IT Farm Group funge da principale àncora farmaceutica della provincia. Con sede a Lodi e stabilimenti produttivi sul territorio, impiega circa 450-500 dipendenti nelle funzioni di produzione, assicurazione qualità e affari regolatori. Oltre a IT Farm, il cluster si compone di una rete frammentata di aziende di sintesi chimica di medie dimensioni che forniscono precursori e intermedi API — nessuna delle quali domina il mercato locale — affiancate da centri di distribuzione a catena del freddo che impiegano 200-300 persone in ruoli logistici specializzati.

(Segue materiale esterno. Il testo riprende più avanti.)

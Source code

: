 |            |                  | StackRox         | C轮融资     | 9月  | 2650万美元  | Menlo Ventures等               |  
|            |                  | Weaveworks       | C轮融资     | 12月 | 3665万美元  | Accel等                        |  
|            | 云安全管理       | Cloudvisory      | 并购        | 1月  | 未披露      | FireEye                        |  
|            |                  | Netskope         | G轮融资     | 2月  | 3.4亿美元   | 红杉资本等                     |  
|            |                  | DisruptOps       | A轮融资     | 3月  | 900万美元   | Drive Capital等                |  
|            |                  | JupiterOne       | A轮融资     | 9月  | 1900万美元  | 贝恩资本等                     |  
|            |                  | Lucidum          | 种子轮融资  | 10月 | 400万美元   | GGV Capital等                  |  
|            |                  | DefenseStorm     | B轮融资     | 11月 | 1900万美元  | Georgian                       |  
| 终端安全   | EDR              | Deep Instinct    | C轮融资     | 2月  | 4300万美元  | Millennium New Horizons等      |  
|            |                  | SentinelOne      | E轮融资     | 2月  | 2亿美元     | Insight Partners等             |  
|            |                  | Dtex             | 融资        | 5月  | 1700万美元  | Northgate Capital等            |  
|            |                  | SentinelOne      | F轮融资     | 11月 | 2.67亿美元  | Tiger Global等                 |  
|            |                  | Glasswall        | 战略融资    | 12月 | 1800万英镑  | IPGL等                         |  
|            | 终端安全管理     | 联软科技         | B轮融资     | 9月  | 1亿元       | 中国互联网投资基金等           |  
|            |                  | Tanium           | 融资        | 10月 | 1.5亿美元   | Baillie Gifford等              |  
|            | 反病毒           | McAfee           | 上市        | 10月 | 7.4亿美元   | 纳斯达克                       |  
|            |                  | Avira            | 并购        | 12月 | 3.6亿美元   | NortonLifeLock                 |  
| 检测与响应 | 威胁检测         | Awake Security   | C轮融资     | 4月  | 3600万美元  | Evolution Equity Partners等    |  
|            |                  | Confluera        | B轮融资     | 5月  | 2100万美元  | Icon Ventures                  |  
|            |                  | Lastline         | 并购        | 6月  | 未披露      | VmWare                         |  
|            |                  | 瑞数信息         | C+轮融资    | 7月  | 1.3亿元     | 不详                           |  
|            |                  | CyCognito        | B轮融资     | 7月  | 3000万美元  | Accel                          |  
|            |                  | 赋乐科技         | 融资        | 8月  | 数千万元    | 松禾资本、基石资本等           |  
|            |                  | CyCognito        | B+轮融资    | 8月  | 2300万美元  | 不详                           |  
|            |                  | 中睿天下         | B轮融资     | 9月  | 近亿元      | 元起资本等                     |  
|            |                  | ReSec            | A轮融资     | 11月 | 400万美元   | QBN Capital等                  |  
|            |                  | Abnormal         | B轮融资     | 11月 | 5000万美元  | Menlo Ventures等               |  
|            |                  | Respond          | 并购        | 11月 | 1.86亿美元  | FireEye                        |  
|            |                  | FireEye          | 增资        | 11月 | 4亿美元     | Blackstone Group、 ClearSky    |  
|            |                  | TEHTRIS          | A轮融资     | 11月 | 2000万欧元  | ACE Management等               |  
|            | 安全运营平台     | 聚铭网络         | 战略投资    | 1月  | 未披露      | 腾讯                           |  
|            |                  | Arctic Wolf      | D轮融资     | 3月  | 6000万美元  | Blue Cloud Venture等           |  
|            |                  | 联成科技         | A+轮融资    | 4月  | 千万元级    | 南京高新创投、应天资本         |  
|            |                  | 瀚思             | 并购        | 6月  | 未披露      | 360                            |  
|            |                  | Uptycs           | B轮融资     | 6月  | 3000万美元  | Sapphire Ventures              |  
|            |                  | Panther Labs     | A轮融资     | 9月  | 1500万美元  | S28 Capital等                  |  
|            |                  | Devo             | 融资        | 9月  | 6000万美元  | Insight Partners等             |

Il divario istituzionale è un fattore critico. Lodi non ospita un ospedale di ricerca farmaceutica dedicato né un dipartimento universitario di scienze della vita. Il riferimento accademico più vicino è il Dipartimento di Scienze Farmaceutiche dell'Università di Milano, a 35 chilometri di distanza. Il Distretto Tecnologico Lombardo per le Scienze della Vita include Lodi nel suo perimetro, ma concentra le principali strutture di incubazione a Milano e Pavia.
Il punto è rilevante perché l'assenza di istituzioni di ricerca non limita soltanto la creazione di posti di lavoro in R&D: rimuove anche la "forza gravitazionale" che trattiene i professionisti senior in un mercato. Una Qualified Person che valuta due offerte — una a Lodi e una a Milano — non confronta solo gli stipendi, ma anche la densità di opportunità di carriera future qualora il primo ruolo non dovesse funzionare. In questo confronto, Milano vince senza nemmeno dover competere.
Il tetto alle competenze: dove l'investimento incontra il suo limite
Le associazioni di settore prevedono un aumento degli organici del 3-4% per le aree manifatturiere secondarie della Lombardia, inclusa Lodi, nel corso del 2026. La crescita si concentrerà nelle funzioni di controllo qualità e conformità regolatoriacom/it/article-financial-growth). In apparenza è una notizia positiva. In realtà, rivela un vincolo strutturale che nessun volume di assunzioni incrementali potrà risolvere.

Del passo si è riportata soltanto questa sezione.